## EXERCISE DESCRIPTION
All lines from the one with "您可以在另一个组件的主体内添" to the end of the listing below are to be transcribed exactly; both end lines are included, and no other lines are.

Segment Start: EXTRACTED MATERIAL

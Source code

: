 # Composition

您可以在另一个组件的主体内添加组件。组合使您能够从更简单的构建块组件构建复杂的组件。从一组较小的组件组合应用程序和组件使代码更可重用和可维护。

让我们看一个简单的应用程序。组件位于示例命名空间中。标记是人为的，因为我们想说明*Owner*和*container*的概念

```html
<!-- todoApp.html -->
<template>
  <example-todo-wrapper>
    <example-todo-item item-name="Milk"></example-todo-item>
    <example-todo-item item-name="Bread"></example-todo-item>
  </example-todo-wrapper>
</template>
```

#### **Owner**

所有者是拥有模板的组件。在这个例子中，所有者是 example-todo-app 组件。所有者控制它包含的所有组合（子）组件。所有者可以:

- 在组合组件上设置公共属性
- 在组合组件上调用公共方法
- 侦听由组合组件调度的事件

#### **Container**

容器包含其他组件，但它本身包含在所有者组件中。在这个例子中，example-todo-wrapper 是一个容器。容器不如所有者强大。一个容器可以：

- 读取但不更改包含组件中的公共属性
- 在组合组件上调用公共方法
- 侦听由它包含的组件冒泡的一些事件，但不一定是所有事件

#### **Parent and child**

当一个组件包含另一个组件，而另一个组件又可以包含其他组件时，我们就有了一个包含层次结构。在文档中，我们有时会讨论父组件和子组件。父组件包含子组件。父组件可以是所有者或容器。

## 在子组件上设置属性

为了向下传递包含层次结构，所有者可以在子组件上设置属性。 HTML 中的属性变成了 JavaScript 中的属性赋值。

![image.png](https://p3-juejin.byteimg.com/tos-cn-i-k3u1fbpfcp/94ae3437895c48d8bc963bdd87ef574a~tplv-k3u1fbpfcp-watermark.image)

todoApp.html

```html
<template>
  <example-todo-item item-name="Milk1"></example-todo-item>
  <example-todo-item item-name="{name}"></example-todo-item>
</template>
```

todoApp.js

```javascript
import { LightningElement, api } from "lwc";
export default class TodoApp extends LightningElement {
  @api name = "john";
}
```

Segment End: EXTRACTED MATERIAL

## OUTPUT FOR THIS TASK
您可以在另一个组件的主体内添加组件。组合使您能够从更简单的构建块组件构建复杂的组件。从一组较小的组件组合应用程序和组件使代码更可重用和可维护。

让我们看一个简单的应用程序。组件位于示例命名空间中。标记是人为的，因为我们想说明*Owner*和*container*的概念

```html
<!-- todoApp.html -->
<template>
  <example-todo-wrapper>
    <example-todo-item item-name="Milk"></example-todo-item>
    <example-todo-item item-name="Bread"></example-todo-item>
  </example-todo-wrapper>
</template>
```

#### **Owner**

所有者是拥有模板的组件。在这个例子中，所有者是 example-todo-app 组件。所有者控制它包含的所有组合（子）组件。所有者可以:

- 在组合组件上设置公共属性
- 在组合组件上调用公共方法
- 侦听由组合组件调度的事件

#### **Container**

容器包含其他组件，但它本身包含在所有者组件中。在这个例子中，example-todo-wrapper 是一个容器。容器不如所有者强大。一个容器可以：

- 读取但不更改包含组件中的公共属性
- 在组合组件上调用公共方法
- 侦听由它包含的组件冒泡的一些事件，但不一定是所有事件

#### **Parent and child**

当一个组件包含另一个组件，而另一个组件又可以包含其他组件时，我们就有了一个包含层次结构。在文档中，我们有时会讨论父组件和子组件。父组件包含子组件。父组件可以是所有者或容器。

## 在子组件上设置属性

为了向下传递包含层次结构，所有者可以在子组件上设置属性。 HTML 中的属性变成了 JavaScript 中的属性赋值。

![image.png](https://p3-juejin.byteimg.com/tos-cn-i-k3u1fbpfcp/94ae3437895c48d8bc963bdd87ef574a~tplv-k3u1fbpfcp-watermark.image)

todoApp.html

```html
<template>
  <example-todo-item item-name="Milk1"></example-todo-item>
  <example-todo-item item-name="{name}"></example-todo-item>
</template>
```

todoApp.js

```javascript
import { LightningElement, api } from "lwc";
export default class TodoApp extends LightningElement {
  @api name = "john";
}
```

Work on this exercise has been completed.